Plus les avions sont vieux, plus ils nécessitent de maintenance. Or, le 29 mai, des salariés de Sabena Technics à Saint-Gilles (Gard), unique entreprise chargée du maintien des avions en condition opérationnelle (MCO, entièrement externalisé), se sont mis en grève. Contactés, ni Sabena Technics ni la déléguée UNSA n’ont souhaité répondre au Monde. Selon le média Objectif Gard, la baisse d’une prime de pénibilité durant cette saison exigeante serait en cause, dans un contexte de dégradation des conditions de travail motivant de nombreux départs. « Ils font face à une hémorragie de techniciens qualifiés, ce qui pèse sur ceux qui restent et fait que la maintenance prend plus de temps, », détaille Benoît Quennepoix, secrétaire général du SNPNAC sécurité civile.
Fin juillet 2022, dans un référé, la Cour des comptes relevait déjà « des tensions fréquentes » entre la DGSCGC et le prestataire du MCO « au sujet de la qualité du service ». « Résultat, début juin, on s’est retrouvé avec entre zéro et deux Canadair disponibles, même plus assez pour former les commandants de bord. En dix-neuf saisons, j’ai exercé mon droit de retrait pour la première fois », explique Benoît Quennepoix.
« La situation était catastrophique, renchérit Laurent Guilloteau, du collectif CGT des SDIS. Face à un été comme 2022, notre capacité d’action aurait été gravement impactée. » La stratégie étant d’attaquer les feux naissants, il faut des appareils disponibles immédiatement. La DGSCGC n’a pas répondu au Monde sur l’état de la flotte au jeudi 1er août. Mais confirme que cette question « fait l’objet de son attention quotidienne ».
Selon M. Guilloteau et M. Quennepoix, la situation s’est nettement améliorée, avec neuf Canadair sur douze, et six ou sept Dash disponibles. « Mais on reste inquiet : pourra-t-on maintenir nos avions en capacité opérationnelle en cas de gros feux ? », interroge Benoît Quennepoix.
La flotte d’hélicoptères connaît les mêmes difficultés, affirme Fabrice Chrétien du SNPNAC. « Elle a 20 ans, les appareils ont tous plus de 10 000 heures de vol, et il nous en manque six sur vingt-neuf pour la saison », résume-t-il.

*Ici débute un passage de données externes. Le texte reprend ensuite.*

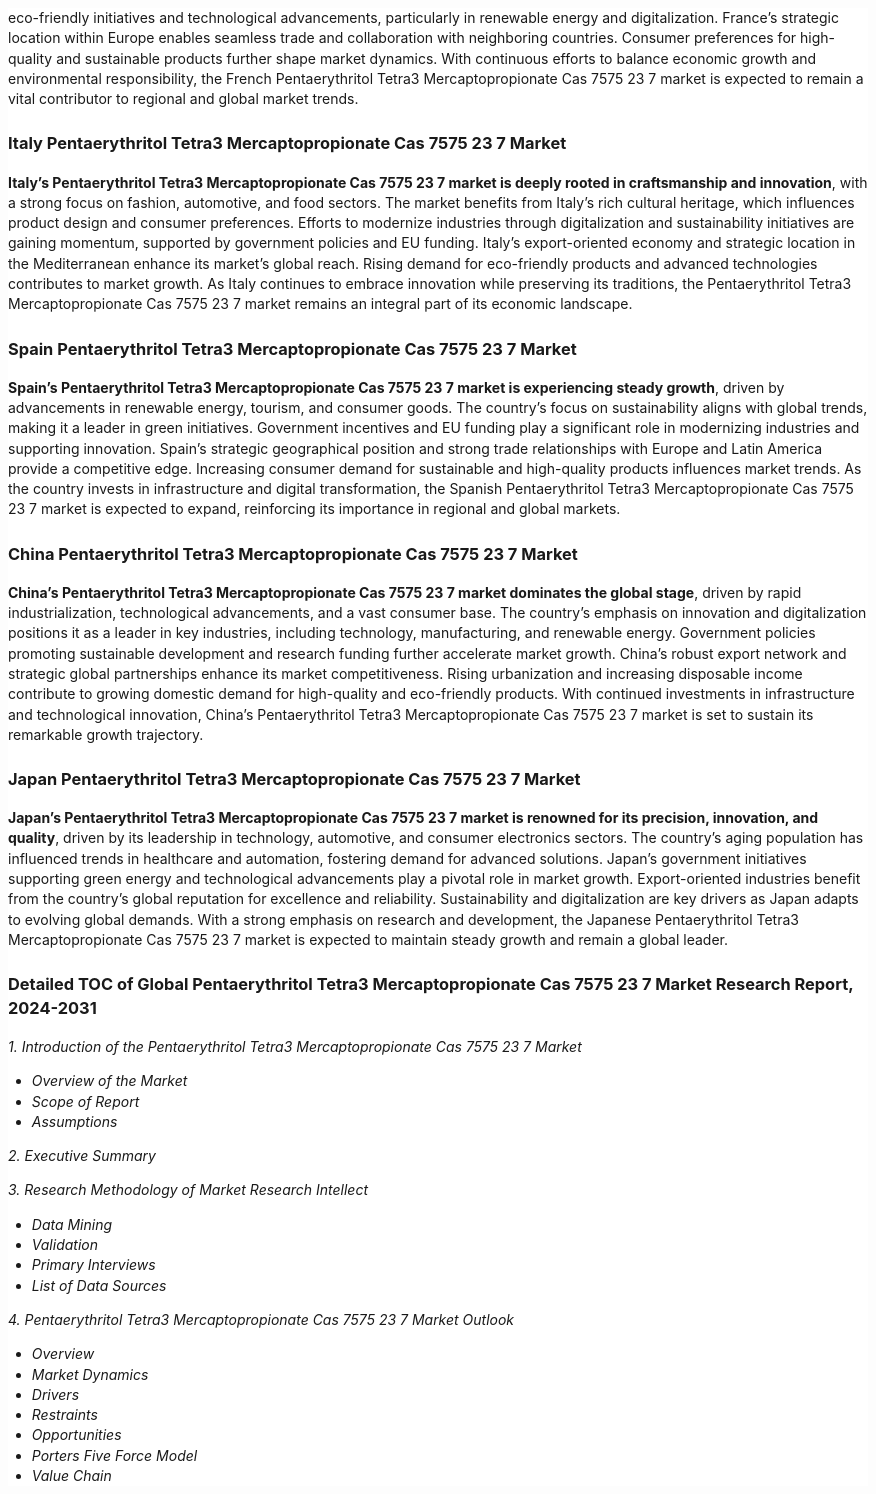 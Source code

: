 eco-friendly initiatives and technological advancements, particularly in renewable energy and digitalization. France&rsquo;s strategic location within Europe enables seamless trade and collaboration with neighboring countries. Consumer preferences for high-quality and sustainable products further shape market dynamics. With continuous efforts to balance economic growth and environmental responsibility, the French Pentaerythritol Tetra3 Mercaptopropionate Cas 7575 23 7 market is expected to remain a vital contributor to regional and global market trends.</p><h3><strong>Italy Pentaerythritol Tetra3 Mercaptopropionate Cas 7575 23 7 Market</strong></h3><p><strong>Italy&rsquo;s Pentaerythritol Tetra3 Mercaptopropionate Cas 7575 23 7 market is deeply rooted in craftsmanship and innovation</strong>, with a strong focus on fashion, automotive, and food sectors. The market benefits from Italy&rsquo;s rich cultural heritage, which influences product design and consumer preferences. Efforts to modernize industries through digitalization and sustainability initiatives are gaining momentum, supported by government policies and EU funding. Italy&rsquo;s export-oriented economy and strategic location in the Mediterranean enhance its market&rsquo;s global reach. Rising demand for eco-friendly products and advanced technologies contributes to market growth. As Italy continues to embrace innovation while preserving its traditions, the Pentaerythritol Tetra3 Mercaptopropionate Cas 7575 23 7 market remains an integral part of its economic landscape.</p><h3><strong>Spain Pentaerythritol Tetra3 Mercaptopropionate Cas 7575 23 7 Market</strong></h3><p><strong>Spain&rsquo;s Pentaerythritol Tetra3 Mercaptopropionate Cas 7575 23 7 market is experiencing steady growth</strong>, driven by advancements in renewable energy, tourism, and consumer goods. The country&rsquo;s focus on sustainability aligns with global trends, making it a leader in green initiatives. Government incentives and EU funding play a significant role in modernizing industries and supporting innovation. Spain&rsquo;s strategic geographical position and strong trade relationships with Europe and Latin America provide a competitive edge. Increasing consumer demand for sustainable and high-quality products influences market trends. As the country invests in infrastructure and digital transformation, the Spanish Pentaerythritol Tetra3 Mercaptopropionate Cas 7575 23 7 market is expected to expand, reinforcing its importance in regional and global markets.</p><h3><strong>China Pentaerythritol Tetra3 Mercaptopropionate Cas 7575 23 7 Market</strong></h3><p><strong>China&rsquo;s Pentaerythritol Tetra3 Mercaptopropionate Cas 7575 23 7 market dominates the global stage</strong>, driven by rapid industrialization, technological advancements, and a vast consumer base. The country&rsquo;s emphasis on innovation and digitalization positions it as a leader in key industries, including technology, manufacturing, and renewable energy. Government policies promoting sustainable development and research funding further accelerate market growth. China&rsquo;s robust export network and strategic global partnerships enhance its market competitiveness. Rising urbanization and increasing disposable income contribute to growing domestic demand for high-quality and eco-friendly products. With continued investments in infrastructure and technological innovation, China&rsquo;s Pentaerythritol Tetra3 Mercaptopropionate Cas 7575 23 7 market is set to sustain its remarkable growth trajectory.</p><h3><strong>Japan Pentaerythritol Tetra3 Mercaptopropionate Cas 7575 23 7 Market</strong></h3><p><strong>Japan&rsquo;s Pentaerythritol Tetra3 Mercaptopropionate Cas 7575 23 7 market is renowned for its precision, innovation, and quality</strong>, driven by its leadership in technology, automotive, and consumer electronics sectors. The country&rsquo;s aging population has influenced trends in healthcare and automation, fostering demand for advanced solutions. Japan&rsquo;s government initiatives supporting green energy and technological advancements play a pivotal role in market growth. Export-oriented industries benefit from the country&rsquo;s global reputation for excellence and reliability. Sustainability and digitalization are key drivers as Japan adapts to evolving global demands. With a strong emphasis on research and development, the Japanese Pentaerythritol Tetra3 Mercaptopropionate Cas 7575 23 7 market is expected to maintain steady growth and remain a global leader.</p><h3><span class="">Detailed TOC of Global Pentaerythritol Tetra3 Mercaptopropionate Cas 7575 23 7 Market Research Report, 2024-2031</span></h3><p><em><span class="font-[700]">1. Introduction of the Pentaerythritol Tetra3 Mercaptopropionate Cas 7575 23 7 Market</span></em></p><ul><li><em><span class="">Overview of the Market</span></em></li><li><em><span class="">Scope of Report</span></em></li><li><em><span class="">Assumptions</span></em></li></ul><p><em><span class="font-[700]">2. Executive Summary</span></em></p><p><em><span class="font-[700]">3. Research Methodology of Market Research Intellect</span></em></p><ul><li><em><span class="">Data Mining</span></em></li><li><em><span class="">Validation</span></em></li><li><em><span class="">Primary Interviews</span></em></li><li><em><span class="">List of Data Sources</span></em></li></ul><p><em><span class="font-[700]">4. Pentaerythritol Tetra3 Mercaptopropionate Cas 7575 23 7 Market Outlook</span></em></p><ul><li><em><span class="">Overview</span></em></li><li><em><span class="">Market Dynamics</span></em></li><li><em><span class="">Drivers</span></em></li><li><em><span class="">Restraints</span></em></li><li><em><span class="">Opportunities</span></em></li><li><em><span class="">Porters Five Force Model</span></em></li><li><em><span class="">Value Chain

A la différence que la flotte est déjà en cours de renouvellement dans le cadre d’un plan quinquennal.
Location de moyens privés
Conscient de ces limites, après l’électrochoc de 2022, l’Etat renforce depuis sa flotte par la location de moyens privés. Soit, pour l’année 2024, 10 hélicoptères et 6 avions légers bombardiers d’eau, indique la DGSCCG, sans en préciser le coût.
« Cela reste une solution palliative, qui coûte cher, insiste Benoît Quennepoix, qui estime la dépense à au moins 20 millions d’euros. L’ensemble du marché de maintenance et d’utilisation des vingt-trois appareils de la sécurité civile, c’est 45 millions ! » « Leurs pilotes n’ont pas notre connaissance des secteurs, et certains ne parlent qu’anglais, ce qui peut compliquer la coordination, renchérit Fabrice Chrétien. Ce qu’on veut, ce sont des moyens durables, de service public. »
Dans sa note, la Cour des comptes chiffrait le renouvellement de la flotte d’avions et d’hélicoptères à un horizon de dix à quinze ans à 1,3 milliard d’euros.
Les 250 millions d’euros promis en 2022 ont-ils déjà été mobilisés ? La DGSCGC ne répond pas. Les pompiers, eux, relèvent que la sécurité civile a perdu 52 millions d’euros dans les coupes budgétaires décidées par décret en février. Ils espèrent désormais que le futur gouvernement ne remettra pas en cause le Beauvau de la sécurité civile. Les premiers ateliers se sont tenus le 13 juin.